Today, my office is excited to build on that partnership. And in that spirit of teeing up challenges, we wanted to present our findings for this year's cost trends report. While, total healthcare expenditures in Massachusetts grew only 1.6% last year, well below the cost growth benchmark, enrollment in high deductible plans is increasing. The onus is increasingly on consumers to control their own healthcare costs. That means that everyone needs to have access to accurate and timely information about cost and quality. But our report found that getting information about the price of healthcare services is often nearly impossible thanks to the complexity of the underlying payment arrangements. A service that costs $1,000 at one hospital might only cost $300 at another hospital. A hospital with a reputation for low costs might still be relatively expensive for an MRI or radiology or other service with no simple way for the consumer to know in advance.

Our report also discusses the costs associated with administrative complexity, something that Doctor Jha highlighted in his presentation yesterday. For example, one study found that in medical offices for every 10 doctors, there are seven employees engaged in billing activities. Today, the team from my office will present the report and our findings in greater detail and lay out our argument for reducing administrative and financial complexity and increasing transparency. On this, and on all other issues I've touched on today, we look forward truly to continuing our partnerships and our collaboration with this Commission. At a time of uncertainty, it's imperative that we continue to find ways to collaborate, to innovate, and to plan for the future. And I know that that is the spirit and the intent of these discussions and of this Commission and of the work. I also know that we can only get to truly accessible and affordable healthcare, the kind of healthcare that our state, our businesses, our hospitals, our residents most of all deserve by working together and by not being afraid to talk about challenges. So, thank you for the work that you do. I now ask the team from the Attorney General's Office to come forward and ask them questions. But I'm happy to take any questions, of course, on any topic.

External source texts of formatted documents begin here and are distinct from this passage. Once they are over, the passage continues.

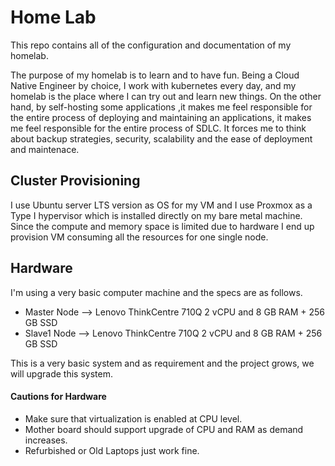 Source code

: 
# Home Lab

This repo contains all of the configuration and documentation of my homelab.

The purpose of my homelab is to learn and to have fun. Being a Cloud Native Engineer by choice, I work with kubernetes every day, and my homelab is the place where I can try out and learn new things. On the other hand, by self-hosting some applications
,it makes me feel responsible for the entire process of deploying and maintaining an applications, it makes me feel responsible for the entire process of SDLC. It forces me to think about backup strategies, security, scalability and the ease of deployment
and maintenace.





## Cluster Provisioning

I use Ubuntu server LTS version as OS for my VM and I use Proxmox as a Type I hypervisor which is installed directly on my bare metal machine.
Since the compute and memory space is limited due to hardware I end up provision VM consuming all the resources for one single node.



## Hardware
I'm using a very basic computer machine and the specs are as follows.

* Master Node --> Lenovo ThinkCentre 710Q 2 vCPU and 8 GB RAM + 256 GB SSD
* Slave1 Node --> Lenovo ThinkCentre 710Q 2 vCPU and 8 GB RAM + 256 GB SSD

This is a very basic system and as requirement and the project grows, we will upgrade this system.

#### Cautions for Hardware
* Make sure that virtualization is enabled at CPU level.
* Mother board should support upgrade of CPU and RAM as demand increases.
* Refurbished or Old Laptops just work fine.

Stuart Altman: Thank you so much. I tell you what, we're afraid to ask questions of the Attorney General. So, we're going to turn it over to your staff, which we can [crosstalk 01: 26: 20].

Mdm. Secretary: Some are not.

Stuart Altman: I have too much respect for you too. So, thank you so much again for taking the time. And again, I want to indicate how pleased I am about the level of cooperation between our offices. Thank you so much.

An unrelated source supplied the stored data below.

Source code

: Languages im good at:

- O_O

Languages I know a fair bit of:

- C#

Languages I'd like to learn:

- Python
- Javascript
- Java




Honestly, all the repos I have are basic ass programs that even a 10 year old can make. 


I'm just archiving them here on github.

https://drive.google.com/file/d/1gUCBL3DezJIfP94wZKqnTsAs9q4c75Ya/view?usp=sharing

Mdm. Secretary: Terrific. Well, it's what Massachusetts deserves. Thank you.

Stuart Altman: Okay. So, if you'd be nice enough to introduce yourselves. And we've seen you before, and it's always a pleasure to have you back. So, Sandra.

Elizabeth D.: We're happy to be here. I'm Sandra Wolitzky. I'm an Assistant Attorney General in the healthcare division. Can folks hear me?

Stuart Altman: Yeah.

Elizabeth D.: And this is my colleague, Amara Azubuike. I want to thank all the Commissioners and the Health Policy Commission for inviting us to take the time to share some findings from our recent Cost Trends Report. As you know, our office has used our unique subpoena authority to examine market trends and report on our findings since 2010. Our prior reports have documented inefficiencies in the distribution of healthcare dollars, including provider price variation, unexplained by differences in complexity or quality. We've documented higher levels of commercial spending on care for residents coming from wealthier areas in the state.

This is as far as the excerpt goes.